--- RECORD EXCERPTS ---

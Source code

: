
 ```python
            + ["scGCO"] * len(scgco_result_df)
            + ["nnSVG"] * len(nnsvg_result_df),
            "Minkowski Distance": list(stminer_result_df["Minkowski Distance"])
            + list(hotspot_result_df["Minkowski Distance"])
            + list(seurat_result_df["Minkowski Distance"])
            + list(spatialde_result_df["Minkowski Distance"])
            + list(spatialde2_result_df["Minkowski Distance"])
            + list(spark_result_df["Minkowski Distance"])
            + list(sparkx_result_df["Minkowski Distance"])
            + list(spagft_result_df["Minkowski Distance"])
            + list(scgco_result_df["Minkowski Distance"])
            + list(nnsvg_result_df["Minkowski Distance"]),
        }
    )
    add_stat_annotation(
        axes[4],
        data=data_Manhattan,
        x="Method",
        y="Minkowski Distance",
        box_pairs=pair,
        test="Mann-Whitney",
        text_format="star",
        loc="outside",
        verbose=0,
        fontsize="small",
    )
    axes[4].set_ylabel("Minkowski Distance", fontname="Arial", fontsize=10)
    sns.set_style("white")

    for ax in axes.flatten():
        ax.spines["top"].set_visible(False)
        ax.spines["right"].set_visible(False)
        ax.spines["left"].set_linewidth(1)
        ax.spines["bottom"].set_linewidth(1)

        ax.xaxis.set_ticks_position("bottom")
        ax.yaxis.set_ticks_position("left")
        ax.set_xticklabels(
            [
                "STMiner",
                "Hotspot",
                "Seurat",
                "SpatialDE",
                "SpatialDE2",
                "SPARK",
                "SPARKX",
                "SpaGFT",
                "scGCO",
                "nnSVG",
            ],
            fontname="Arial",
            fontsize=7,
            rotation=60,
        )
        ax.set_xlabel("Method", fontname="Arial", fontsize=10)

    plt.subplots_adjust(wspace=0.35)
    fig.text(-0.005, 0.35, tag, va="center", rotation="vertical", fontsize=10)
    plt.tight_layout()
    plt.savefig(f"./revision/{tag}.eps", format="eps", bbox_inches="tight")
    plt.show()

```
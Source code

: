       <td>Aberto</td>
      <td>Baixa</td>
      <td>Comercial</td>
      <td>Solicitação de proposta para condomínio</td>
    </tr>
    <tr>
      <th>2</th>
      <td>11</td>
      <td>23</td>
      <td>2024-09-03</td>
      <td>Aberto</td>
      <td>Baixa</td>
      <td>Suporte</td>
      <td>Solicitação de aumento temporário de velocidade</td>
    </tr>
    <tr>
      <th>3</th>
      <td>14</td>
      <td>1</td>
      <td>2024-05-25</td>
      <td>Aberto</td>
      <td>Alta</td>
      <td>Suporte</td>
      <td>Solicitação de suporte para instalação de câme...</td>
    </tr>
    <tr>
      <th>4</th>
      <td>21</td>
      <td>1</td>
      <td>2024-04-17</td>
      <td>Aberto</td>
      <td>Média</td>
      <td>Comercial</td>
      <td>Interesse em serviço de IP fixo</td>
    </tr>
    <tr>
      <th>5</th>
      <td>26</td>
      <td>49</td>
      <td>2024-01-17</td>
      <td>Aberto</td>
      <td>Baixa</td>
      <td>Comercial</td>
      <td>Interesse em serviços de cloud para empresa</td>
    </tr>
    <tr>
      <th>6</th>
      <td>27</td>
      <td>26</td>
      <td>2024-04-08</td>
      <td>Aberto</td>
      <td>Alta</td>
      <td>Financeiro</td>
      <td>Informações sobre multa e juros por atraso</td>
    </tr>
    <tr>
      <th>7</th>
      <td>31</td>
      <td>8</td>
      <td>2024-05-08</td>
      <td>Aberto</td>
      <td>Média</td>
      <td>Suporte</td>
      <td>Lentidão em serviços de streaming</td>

---

# WORK ITEM
Restate exactly, and only, every line from the one that contains "<td>49</td>" through the last line of the records.

# SOLUTION
      <td>49</td>
      <td>2024-01-17</td>
      <td>Aberto</td>
      <td>Baixa</td>
      <td>Comercial</td>
      <td>Interesse em serviços de cloud para empresa</td>
    </tr>
    <tr>
      <th>6</th>
      <td>27</td>
      <td>26</td>
      <td>2024-04-08</td>
      <td>Aberto</td>
      <td>Alta</td>
      <td>Financeiro</td>
      <td>Informações sobre multa e juros por atraso</td>
    </tr>
    <tr>
      <th>7</th>
      <td>31</td>
      <td>8</td>
      <td>2024-05-08</td>
      <td>Aberto</td>
      <td>Média</td>
      <td>Suporte</td>
      <td>Lentidão em serviços de streaming</td>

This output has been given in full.